Check each line of the records below for the word "master" and copy those where it appears.

##### RECORDS FOR THIS EXERCISE

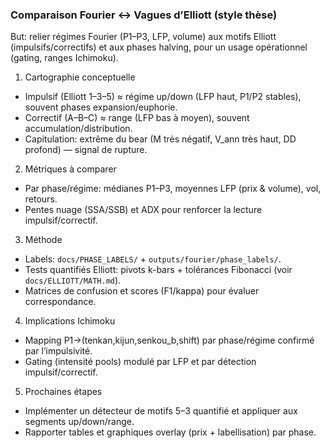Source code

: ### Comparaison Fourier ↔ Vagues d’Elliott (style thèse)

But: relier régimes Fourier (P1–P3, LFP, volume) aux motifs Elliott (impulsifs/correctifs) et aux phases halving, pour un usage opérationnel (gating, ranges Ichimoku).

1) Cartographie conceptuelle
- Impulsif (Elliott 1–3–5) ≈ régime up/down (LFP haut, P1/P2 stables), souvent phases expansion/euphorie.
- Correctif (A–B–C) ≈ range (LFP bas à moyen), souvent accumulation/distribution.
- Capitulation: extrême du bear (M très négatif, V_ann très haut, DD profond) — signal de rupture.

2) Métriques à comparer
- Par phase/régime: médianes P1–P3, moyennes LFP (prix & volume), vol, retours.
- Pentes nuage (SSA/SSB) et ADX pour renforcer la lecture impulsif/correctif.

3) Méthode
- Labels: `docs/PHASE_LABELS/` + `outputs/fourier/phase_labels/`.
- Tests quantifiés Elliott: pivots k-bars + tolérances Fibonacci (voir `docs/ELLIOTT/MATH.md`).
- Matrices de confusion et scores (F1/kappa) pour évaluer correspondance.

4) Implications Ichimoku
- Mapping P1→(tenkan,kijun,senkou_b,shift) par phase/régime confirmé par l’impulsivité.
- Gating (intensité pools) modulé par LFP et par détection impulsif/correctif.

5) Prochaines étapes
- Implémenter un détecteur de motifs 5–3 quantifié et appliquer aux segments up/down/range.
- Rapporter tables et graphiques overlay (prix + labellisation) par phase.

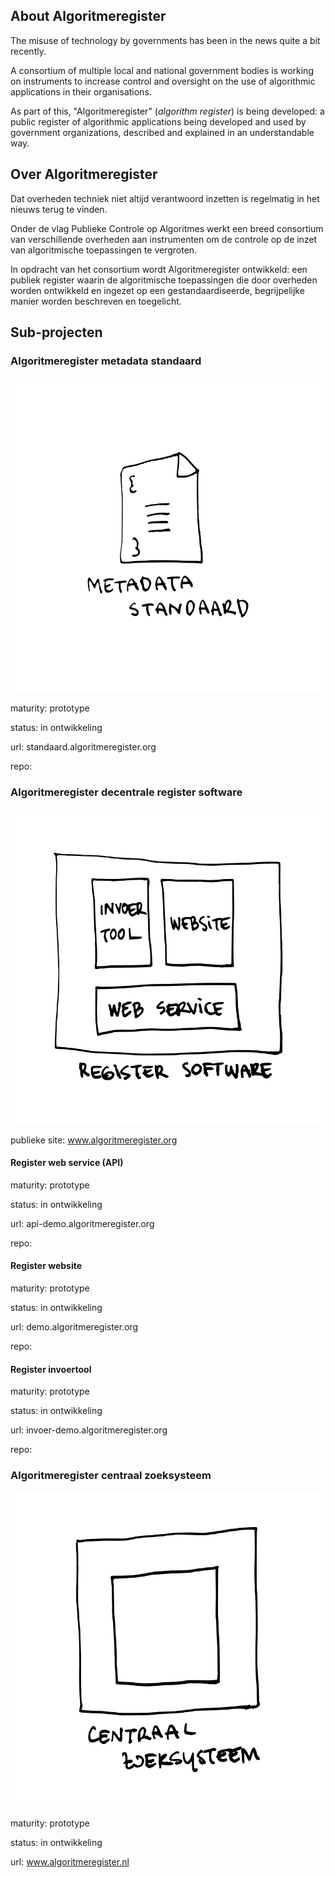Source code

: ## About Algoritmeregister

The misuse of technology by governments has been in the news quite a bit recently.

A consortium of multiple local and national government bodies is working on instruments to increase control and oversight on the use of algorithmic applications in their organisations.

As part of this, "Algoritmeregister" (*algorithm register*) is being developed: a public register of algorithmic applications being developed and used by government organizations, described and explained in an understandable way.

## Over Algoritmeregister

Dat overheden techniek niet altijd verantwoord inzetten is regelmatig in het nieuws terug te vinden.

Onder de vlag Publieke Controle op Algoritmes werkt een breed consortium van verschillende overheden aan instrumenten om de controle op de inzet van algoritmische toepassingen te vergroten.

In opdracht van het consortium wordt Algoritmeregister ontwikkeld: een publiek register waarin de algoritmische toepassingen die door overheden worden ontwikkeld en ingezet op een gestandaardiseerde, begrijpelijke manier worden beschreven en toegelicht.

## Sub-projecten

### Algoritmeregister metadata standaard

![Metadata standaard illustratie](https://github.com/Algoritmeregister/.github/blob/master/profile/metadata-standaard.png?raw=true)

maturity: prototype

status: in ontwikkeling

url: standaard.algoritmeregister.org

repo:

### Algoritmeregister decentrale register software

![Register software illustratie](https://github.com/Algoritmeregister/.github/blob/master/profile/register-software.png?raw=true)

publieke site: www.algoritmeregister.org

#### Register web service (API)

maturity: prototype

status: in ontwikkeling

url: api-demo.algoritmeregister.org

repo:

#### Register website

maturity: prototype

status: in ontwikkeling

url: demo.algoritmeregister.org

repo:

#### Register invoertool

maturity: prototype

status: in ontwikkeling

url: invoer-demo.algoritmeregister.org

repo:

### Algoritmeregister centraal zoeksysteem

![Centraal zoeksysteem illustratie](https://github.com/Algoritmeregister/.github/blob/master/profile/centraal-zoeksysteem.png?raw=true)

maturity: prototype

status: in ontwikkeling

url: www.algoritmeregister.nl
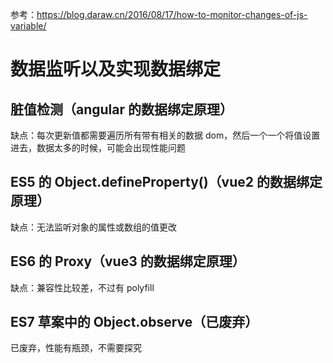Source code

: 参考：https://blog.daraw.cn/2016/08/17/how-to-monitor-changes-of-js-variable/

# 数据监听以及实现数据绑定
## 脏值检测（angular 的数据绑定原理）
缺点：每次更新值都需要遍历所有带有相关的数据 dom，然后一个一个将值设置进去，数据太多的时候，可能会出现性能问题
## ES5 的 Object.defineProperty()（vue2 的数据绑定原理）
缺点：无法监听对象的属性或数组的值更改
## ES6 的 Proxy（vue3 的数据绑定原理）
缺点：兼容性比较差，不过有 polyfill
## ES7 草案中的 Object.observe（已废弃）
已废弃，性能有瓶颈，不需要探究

##########

**SOLUTION TO THE PROBLEM:**
![Metadata standaard illustratie](https://github.com/Algoritmeregister/.github/blob/master/profile/metadata-standaard.png?raw=true)
![Register software illustratie](https://github.com/Algoritmeregister/.github/blob/master/profile/register-software.png?raw=true)
![Centraal zoeksysteem illustratie](https://github.com/Algoritmeregister/.github/blob/master/profile/centraal-zoeksysteem.png?raw=true)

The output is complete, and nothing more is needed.